Kentte, son yıllarda liyakat yerine aidiyetin; proje yerine söylemin, iş üretmek yerine imaj çalışmasının öne çıktığı bir tabloyla karşı karşıyayız.
Bürokrasi kendi içine kapanmış durumda. Kurum müdürlerinin önemli bir kısmı, halkla iletişim kurmaktan, sahaya inmekten, sorumluluk almaktan uzak. Oysa kamu yöneticiliği, sadece evrak düzenlemek değil, vatandaşı duymak ve sorunlara çözüm üretmektir.
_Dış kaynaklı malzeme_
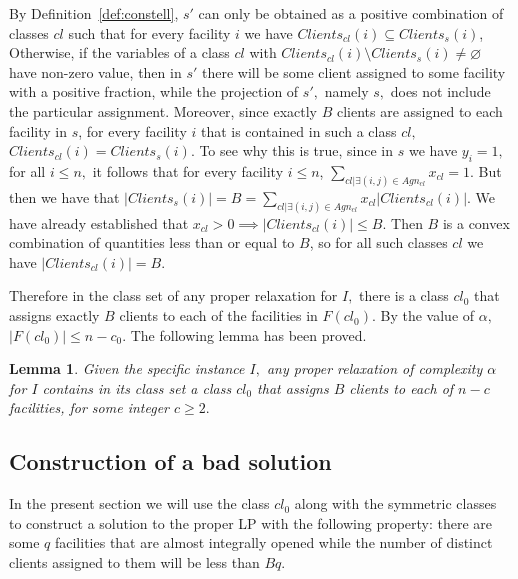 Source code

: \documentclass[11pt]{article}\usepackage{amsmath}
\newtheorem{lemma}{Lemma}[section]
\begin{document}
By Definition~\ref{def:constell},
$s'$ can only be obtained as a positive combination of classes $cl$ such that for
every    facility   $i$    we   have    $Clients_{cl}(i)   \subseteq
Clients_s(i)$, Otherwise,  if the variables  of a  class $cl$
with $Clients_{cl}(i)  \setminus  Clients_s(i) \neq \varnothing$ have  non-zero value,
then in $s'$ there will be  some client assigned to
some facility with a positive fraction, while the projection of $s',$ namely $s,$
does  not include  the
particular  assignment.  
Moreover,  since exactly $B$ clients are  assigned to each
facility in  $s$,   for every facility $i$
that   is  contained   in  such   a  class   $cl,$  $Clients_{cl}(i)=
Clients_s(i)$. To see why this  is true, 
since in  $s$ we have $y_i=1,$ for all $i\leq n,$   it follows  that for every facility $i\leq n$,
 $\sum_{cl  | \exists (i,j)  \in  Agn_{cl}} x_{cl}  =1$.  
But  then  we have  that
$|Clients_s(i)|=B=\sum_{cl  |   \exists  (i,j)  \in  Agn_{cl}}
x_{cl}|Clients_{cl}(i)|$.  We have already established   that $x_{cl}>0
\implies |Clients_{cl}(i)|  \leq B$. Then $B$ is  a convex combination
of quantities less than or equal to $B$, so for all such classes $cl$
we have $|Clients_{cl}(i)|=B$.


Therefore
in the class set of any proper relaxation for $I,$ there is 
a class $cl_0$ that assigns exactly $B$ clients to each of  the
facilities in $F(cl_0).$ By the value of $\alpha,$ 
 $|F(cl_0)| \leq n -c_0.$ The following
lemma has been proved. 


\iffalse     --- old version 
\begin{lemma}
There is a class $o$ that is contained in the class set of the proper
relaxation, that assigns $B$ clients to each of $n-c$ for some facilities.
\end{lemma}
\fi 
\begin{lemma}   \label{lemma:existence} 
Given the specific instance $I,$ any proper relaxation  of complexity
$\alpha$ for $I$ contains in its class set a class 
$cl_0$ that assigns $B$ clients to each of $n-c$ facilities, for some
integer  $c \geq 2.$ 
\end{lemma}


\subsection{Construction of a bad  solution}  
\label{subsec:badlbfl}

In the present section we will use the class $cl_0$ along with the
symmetric classes to construct a solution to the proper LP with 
the following
property: there are some  $q$ facilities   that
are almost integrally opened while the number of distinct  clients assigned to them will be less than $Bq$. 
\end{document}
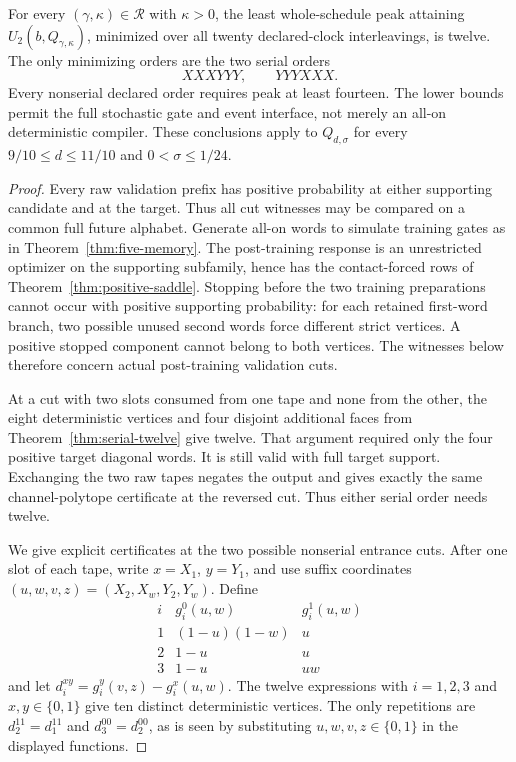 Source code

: \begin{theorem}
\label{thm:all-clock-orders}
For every $(\gamma,\kappa)\in\mathcal R$ with $\kappa>0$, the least
whole-schedule peak attaining $U_2(b,Q_{\gamma,\kappa})$, minimized over
all twenty declared-clock interleavings, is twelve. The only minimizing
orders are the two serial orders
\[
                         XXXYYY,\qquad YYYXXX.
\]
Every nonserial declared order requires peak at least fourteen.
The lower bounds permit the full stochastic gate and event interface,
not merely an all-on deterministic compiler. These conclusions apply
to $Q_{d,\sigma}$ for every $9/10\le d\le11/10$ and
$0<\sigma\le1/24$.
\end{theorem}
\begin{proof}
Every raw validation prefix has positive probability at either
supporting candidate and at the target. Thus all cut witnesses may be
compared on a common full future alphabet. Generate all-on words to
simulate training gates as in Theorem~\ref{thm:five-memory}. The
post-training response is an unrestricted optimizer on the supporting
subfamily, hence has the contact-forced rows of
Theorem~\ref{thm:positive-saddle}. Stopping before the two training
preparations cannot occur with positive supporting probability: for
each retained first-word branch, two possible unused second words force
different strict vertices. A positive stopped component cannot belong
to both vertices. The witnesses below therefore concern actual
post-training validation cuts.

At a cut with two slots consumed from one tape and none from the other,
the eight deterministic vertices and four disjoint additional faces
from Theorem~\ref{thm:serial-twelve} give twelve. That argument required
only the four positive target diagonal words. It is still valid with
full target support. Exchanging the two raw tapes negates the output
and gives exactly the same channel-polytope certificate at the reversed
cut. Thus either serial order needs twelve.

We give explicit certificates at the two possible nonserial entrance
cuts. After one slot of each tape, write $x=X_1$, $y=Y_1$, and use
suffix coordinates $(u,w,v,z)=(X_2,X_w,Y_2,Y_w)$. Define
\[
 \begin{array}{c|cc}
 i&g_i^0(u,w)&g_i^1(u,w)\\\hline
 1&(1-u)(1-w)&u\\
 2&1-u&u\\
 3&1-u&uw
 \end{array}
\]
and let $d_i^{xy}=g_i^y(v,z)-g_i^x(u,w)$.
The twelve expressions with $i=1,2,3$ and $x,y\in\{0,1\}$ give
ten distinct deterministic vertices. The only repetitions are
$d_2^{11}=d_1^{11}$ and $d_3^{00}=d_2^{00}$, as is seen by substituting
$u,w,v,z\in\{0,1\}$ in the displayed functions.


\end{proof}
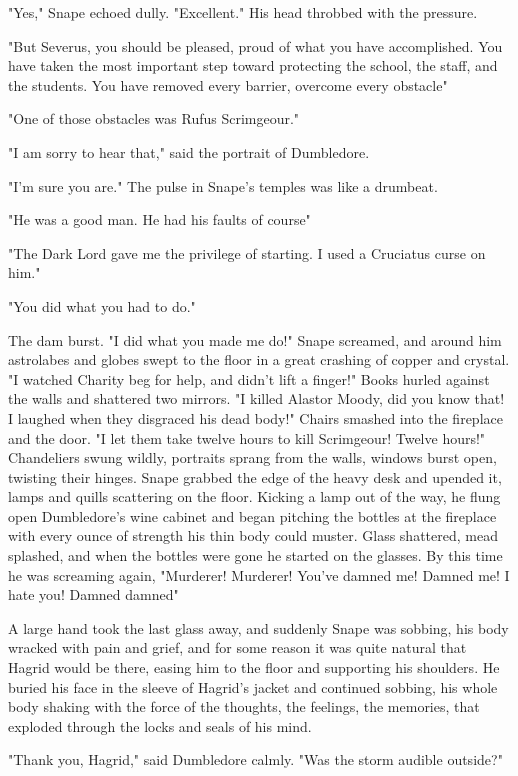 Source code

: "Yes," Snape echoed dully. "Excellent." His head throbbed with the pressure.

"But Severus, you should be pleased, proud of what you have accomplished. You have taken the most important step toward protecting the school, the staff, and the students. You have removed every barrier, overcome every obstacle{\el}"

"One of those obstacles was Rufus Scrimgeour."

"I am sorry to hear that," said the portrait of Dumbledore.

"I'm sure you are." The pulse in Snape's temples was like a drumbeat.

"He was a good man. He had his faults of course{\el}"

"The Dark Lord gave me the privilege of starting. I used a Cruciatus curse on him."

"You did what you had to do."

The dam burst. "I did what you made me do!" Snape screamed, and around him astrolabes and globes swept to the floor in a great crashing of copper and crystal. "I watched Charity beg for help, and didn't lift a finger!" Books hurled against the walls and shattered two mirrors. "I killed Alastor Moody, did you know that! I laughed when they disgraced his dead body!" Chairs smashed into the fireplace and the door. "I let them take twelve hours to kill Scrimgeour! Twelve hours!" Chandeliers swung wildly, portraits sprang from the walls, windows burst open, twisting their hinges. Snape grabbed the edge of the heavy desk and upended it, lamps and quills scattering on the floor. Kicking a lamp out of the way, he flung open Dumbledore's wine cabinet and began pitching the bottles at the fireplace with every ounce of strength his thin body could muster. Glass shattered, mead splashed, and when the bottles were gone he started on the glasses. By this time he was screaming again, "Murderer! Murderer! You've damned me! Damned me! I hate you! Damned{\el} damned{\el}"

A large hand took the last glass away, and suddenly Snape was sobbing, his body wracked with pain and grief, and for some reason it was quite natural that Hagrid would be there, easing him to the floor and supporting his shoulders. He buried his face in the sleeve of Hagrid's jacket and continued sobbing, his whole body shaking with the force of the thoughts, the feelings, the memories, that exploded through the locks and seals of his mind.

"Thank you, Hagrid," said Dumbledore calmly. "Was the storm audible outside?"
Siyasi temsil makamları da aynı şekilde halktan kopuk. Seçim dönemlerinde büyük vaatlerle sahne alan isimler, sandıklar kapandıktan sonra adeta görünmez oluyor. Ankara’nın koridorlarında fotoğraf vermekle şehir yönetilmez. Niğde’nin, halkının gündelik ihtiyaçlarını bilen ve çözüm üretebilen bir siyasal iradeye ihtiyacı var. Bugün vatandaşın ortak kanaati net: Sorunlar büyüyor ama muhatap bulmak zorlaşıyor.
Şehirde her gün yeni bir tabela açılıyor, ancak arkasında gerçek bir yatırım, sürdürülebilir bir plan ya da etkili bir hizmet yok. Halk, açıklamalarla değil, somut adımlarla ikna olmak istiyor. Yatırımların, projelerin ve icraatlarını vitrinden çıkıp sokağa inmesi gerekiyor. Zira vatandaş artık süslü cümleler değil, sonuç görmek istiyor.
Niğde; potansiyeli olan, tarihi, kültürel ve stratejik açıdan önemli bir şehir. Ancak bu potansiyeli harekete geçirecek bir vizyon eksikliği açıkça hissediliyor. Herkesin aynı soruyu sorduğu bir dönemdeyiz: “Bu şehirde kim gerçekten çalışıyor?”
Bugün Niğde’nin en büyük ihtiyacı, işini bilen, halkla bağ kurabilen, şeffaf, hesap verebilir ve sonuç odaklı yöneticilerdir. Hem bürokraside hem siyasette bu anlayışın hakim olmadığı her dönemde, şehir sadece zaman değil, fırsat da kaybetmeye devam edecektir.
Kurumlar halka karşı sorumludur. Makamlar, kişisel konfor alanları değil, kamuya hizmet üretme yeridir. Bu temel ilke unutuldukça, sorunlar büyür, güven azalır, aidiyet zayıflar.
Niğde’nin buna daha fazla tahammülü kalmadı. Artık laf değil, iş zamanı.